The expected output is a copy of every line in the records with the string "https".

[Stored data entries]
- - - - - - -

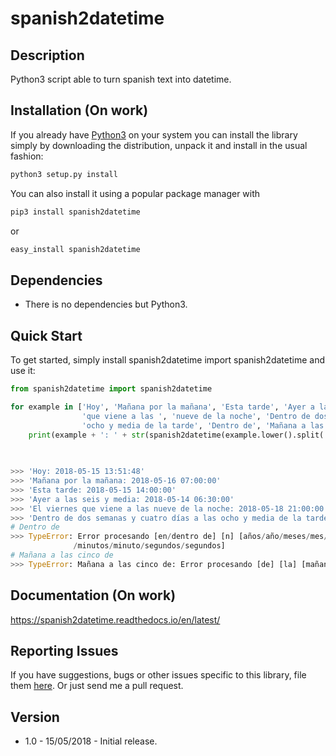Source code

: # spanish2datetime

## Description
Python3 script able to turn spanish text into datetime.

## Installation (On work)

If you already have [Python3](http://www.python.org/) on your system you can install the library simply by downloading
the distribution, unpack it and install in the usual fashion:

```bash
python3 setup.py install
```

You can also install it using a popular package manager with

```bash
pip3 install spanish2datetime
```

or

```bash
easy_install spanish2datetime
```

## Dependencies

- There is no dependencies but Python3.

## Quick Start

To get started, simply install spanish2datetime import spanish2datetime and use it:
```python
from spanish2datetime import spanish2datetime

for example in ['Hoy', 'Mañana por la mañana', 'Esta tarde', 'Ayer a las seis y media', 'El viernes '
                'que viene a las ', 'nueve de la noche', 'Dentro de dos semanas y cuatro días a las '
                'ocho y media de la tarde', 'Dentro de', 'Mañana a las cinco de']:
    print(example + ': ' + str(spanish2datetime(example.lower().split(' '))))
    
    

>>> 'Hoy: 2018-05-15 13:51:48'
>>> 'Mañana por la mañana: 2018-05-16 07:00:00'
>>> 'Esta tarde: 2018-05-15 14:00:00'
>>> 'Ayer a las seis y media: 2018-05-14 06:30:00'
>>> 'El viernes que viene a las nueve de la noche: 2018-05-18 21:00:00'
>>> 'Dentro de dos semanas y cuatro días a las ocho y media de la tarde: 2018-06-02 20:30:00'
# Dentro de
>>> TypeError: Error procesando [en/dentro de] [n] [años/año/meses/mes/semanas/semana/días/día/horas/hora
              /minutos/minuto/segundos/segundos]
# Mañana a las cinco de
>>> TypeError: Mañana a las cinco de: Error procesando [de] [la] [mañana/tarde/noche]
```
## Documentation (On work)

https://spanish2datetime.readthedocs.io/en/latest/

## Reporting Issues

If you have suggestions, bugs or other issues specific to this library, file them [here](https://github.com/WolfyLPDC/spanish2datetime/issues). Or just send me a pull request.

## Version

- 1.0 - 15/05/2018 - Initial release.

- - - - - - -

■ Result for this task
https://spanish2datetime.readthedocs.io/en/latest/
If you have suggestions, bugs or other issues specific to this library, file them [here](https://github.com/WolfyLPDC/spanish2datetime/issues). Or just send me a pull request.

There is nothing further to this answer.